Aston Martin Just Debuted a Supercar-Yacht Love Child — Is This the Future of Luxury or Just Over-the-Top Marketing?
A Aston Martin acaba de revelar um superesportivo inspirado em iates — isso é o futuro do luxo ou só marketing exagerado?

A Aston Martin acaba de lançar dois Vanquish únicos — 'Above' e 'Beyond' — em um salão náutico. Sim, um salão de iates. Não são só carros com detalhes inspirados em barcos; são fantasias náuticas completas, com retrovisores em vermelho e verde (boreste e bombordo), couro costurado como ondas e fibra de carbono que parece convés de iate. Tudo feito sob encomenda pelo programa Q, em parceria com um estúdio de design de iates e uma concessionária da Flórida. Não é um carro. É uma mansão flutuante com rodas.

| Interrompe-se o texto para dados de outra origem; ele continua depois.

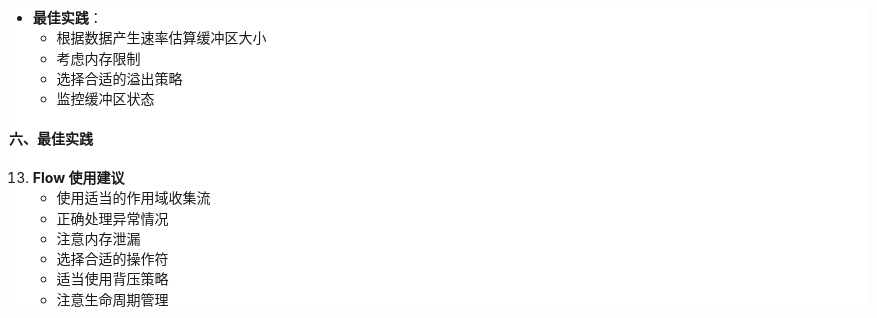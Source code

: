    - **最佳实践**：
     * 根据数据产生速率估算缓冲区大小
     * 考虑内存限制
     * 选择合适的溢出策略
     * 监控缓冲区状态


#### 六、最佳实践
13. **Flow 使用建议**
    - 使用适当的作用域收集流
    - 正确处理异常情况
    - 注意内存泄漏
    - 选择合适的操作符
    - 适当使用背压策略
    - 注意生命周期管理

Enquanto isso, a Honda está oficialmente deixando a Red Bull para impulsionar o time da Aston Martin na Fórmula 1 em 2026. As novas regras focam em sustentabilidade e eficiência, então a Honda está apostando forte em tecnologia, não em tradição. Some isso à estreia do hipercarro Valkyrie e ao legado de James Bond em Las Vegas, e você tem um momento cultural completo da Aston Martin. A pergunta é: eles estão construindo sonhos ou só queimando dinheiro?
Ajudei a projetar os iates que inspiram esses carros. Ver a costura em V e a textura de ondas traduzidas com tanta precisão em couro automotivo? Isso não é marketing — é artesanato. Nós não criamos temas. Nós criamos ambientes.

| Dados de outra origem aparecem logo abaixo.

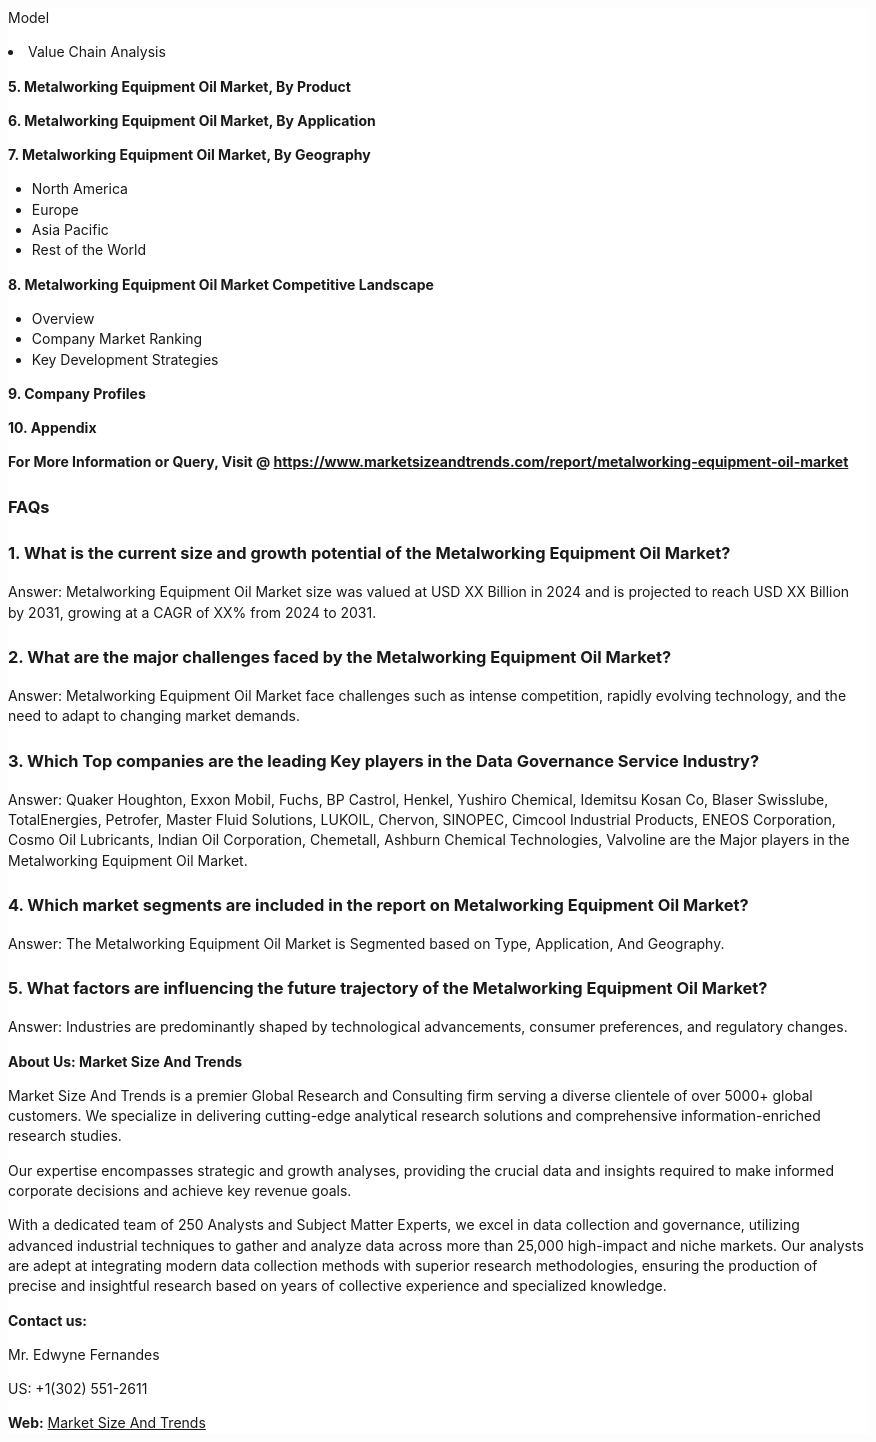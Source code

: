 Model</span></li><li><span class="">Value Chain Analysis</span></li></ul></div><div class="" data-test-id=""><p><strong><span class="">5. Metalworking Equipment Oil Market, By Product</span></strong></p></div><div class="" data-test-id=""><p><strong><span class="">6. Metalworking Equipment Oil Market, By Application</span></strong></p></div><div class="" data-test-id=""><p><strong><span class="">7. Metalworking Equipment Oil Market, By Geography</span></strong></p></div><div class="" data-test-id=""><ul><li><span class="">North America</span></li><li><span class="">Europe</span></li><li><span class="">Asia Pacific</span></li><li><span class="">Rest of the World</span></li></ul></div><div class="" data-test-id=""><p><strong><span class="">8. Metalworking Equipment Oil Market Competitive Landscape</span></strong></p></div><div class="" data-test-id=""><ul><li><span class="">Overview</span></li><li><span class="">Company Market Ranking</span></li><li><span class="">Key Development Strategies</span></li></ul></div><div class="" data-test-id=""><p><strong><span class="">9. Company Profiles</span></strong></p></div><div class="" data-test-id=""><p><strong><span class="">10. Appendix</span></strong></p></div><div class="" data-test-id=""><p><strong><span class="">For More Information or Query, Visit @ <a href="https://www.marketsizeandtrends.com/report/metalworking-equipment-oil-market" target="_blank">https://www.marketsizeandtrends.com/report/metalworking-equipment-oil-market</a></span></strong></p></div><div class="" data-test-id=""><div class="article-main__content" data-test-id="publishing-text-block"><h3><strong><span class="">FAQs</span></strong></h3></div><div class="article-main__content" data-test-id="publishing-text-block"><h3><span class="">1. What is the current size and growth potential of the Metalworking Equipment Oil Market?</span></h3></div><div class="article-main__content" data-test-id="publishing-text-block"><p><span class="font-[700]">Answer</span><span class="">: Metalworking Equipment Oil Market size was valued at USD XX Billion in 2024 and is projected to reach USD XX Billion by 2031, growing at a CAGR of XX% from 2024 to 2031.</span></p></div><div class="article-main__content" data-test-id="publishing-text-block"><h3><span class="">2. What are the major challenges faced by the Metalworking Equipment Oil Market?</span></h3></div><div class="article-main__content" data-test-id="publishing-text-block"><p><span class="font-[700]">Answer</span><span class="">: Metalworking Equipment Oil Market face challenges such as intense competition, rapidly evolving technology, and the need to adapt to changing market demands.</span></p></div><div class="article-main__content" data-test-id="publishing-text-block"><h3><span class="">3. Which Top companies are the leading Key players in the Data Governance Service Industry?</span></h3></div><div class="article-main__content" data-test-id="publishing-text-block"><p><span class="font-[700]">Answer</span><span class="">: Quaker Houghton, Exxon Mobil, Fuchs, BP Castrol, Henkel, Yushiro Chemical, Idemitsu Kosan Co, Blaser Swisslube, TotalEnergies, Petrofer, Master Fluid Solutions, LUKOIL, Chervon, SINOPEC, Cimcool Industrial Products, ENEOS Corporation, Cosmo Oil Lubricants, Indian Oil Corporation, Chemetall, Ashburn Chemical Technologies, Valvoline are the Major players in the Metalworking Equipment Oil Market.</span></p></div><div class="article-main__content" data-test-id="publishing-text-block"><h3><span class="">4. Which market segments are included in the report on Metalworking Equipment Oil Market?</span></h3></div><div class="article-main__content" data-test-id="publishing-text-block"><p><span class="font-[700]">Answer</span><span class="">: The Metalworking Equipment Oil Market is Segmented based on Type, Application, And Geography.</span></p></div><div class="article-main__content" data-test-id="publishing-text-block"><h3><span class="">5. What factors are influencing the future trajectory of the Metalworking Equipment Oil Market?</span></h3></div><div class="article-main__content" data-test-id="publishing-text-block"><p><span class="font-[700]">Answer:</span><span class="">&nbsp;Industries are predominantly shaped by technological advancements, consumer preferences, and regulatory changes.</span></p></div><p><strong><span class="">About Us: Market Size And Trends</span></strong></p></div><div class="" data-test-id=""><p><span class="">Market Size And Trends is a premier Global Research and Consulting firm serving a diverse clientele of over 5000+ global customers. We specialize in delivering cutting-edge analytical research solutions and comprehensive information-enriched research studies.</span></p></div><div class="" data-test-id=""><p><span class="">Our expertise encompasses strategic and growth analyses, providing the crucial data and insights required to make informed corporate decisions and achieve key revenue goals.</span></p></div><div class="" data-test-id=""><p><span class="">With a dedicated team of 250 Analysts and Subject Matter Experts, we excel in data collection and governance, utilizing advanced industrial techniques to gather and analyze data across more than 25,000 high-impact and niche markets. Our analysts are adept at integrating modern data collection methods with superior research methodologies, ensuring the production of precise and insightful research based on years of collective experience and specialized knowledge.</span></p></div><div class="" data-test-id=""><p><strong><span class="">Contact us:</span></strong></p></div><div class="" data-test-id=""><p><span class="">Mr. Edwyne Fernandes</span></p></div><div class="" data-test-id=""><p><span class="">US: +1(302) 551-2611<br /></span></p><p><span class=""><strong>Web:</strong> <a href="https://www.marketsizeandtrends.com/" target="_blank">Market Size And Trends</a></span></p></div>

A Honda deixando a Red Bull após 2025? Duro demais. Elas foram a base do sucesso daquele motor. Eu entendo que as novas regras exigem eficiência, mas a RB construiu seu legado em potência pura. Isso parece menos uma inovação e mais uma troca corporativa de cadeiras.
Espera aí — a Honda vai de motores dominantes na Red Bull para… ajudar a Aston Martin a alcançar os outros? É como se a Serena Williams resolvesse treinar aulas de tênis para iniciantes.
Todos estão criticando a Honda por um 'recuo de potência', mas as novas regras da F1 exigem combustíveis 100% sustentáveis e maior recuperação de energia. Isso não é recuo — é liderar a transição. Às vezes, tradição em performance significa obsolescência.
Vamos combinar — metade do valor da marca Aston Martin vem de James Bond. O DB5 é mais icônico que qualquer motor de F1 ou iate personalizado. Eles não vendem carros. Vendem legado cinematográfico. E agora, com o GP de Vegas e o aniversário de 60 anos, o mito Bond está vivo e bem no volante.
Tenho um iate da Bannenberg e um Vanquish. O novo 'Above' ficaria estranho estacionado ao lado do meu iate — parece parque temático demais. Quero um carro que se destaque por si só, não um conjunto combinado. Isso parece cosplay de luxo.
O timing aqui é perfeito: salão náutico, mudança na F1, aniversário do Bond, espetáculo em Vegas. A Aston Martin não está só fabricando carros. Está montando uma ópera de estilo de vida. E, sinceramente? Nós somos todos apenas espectadores com carteiras na mão.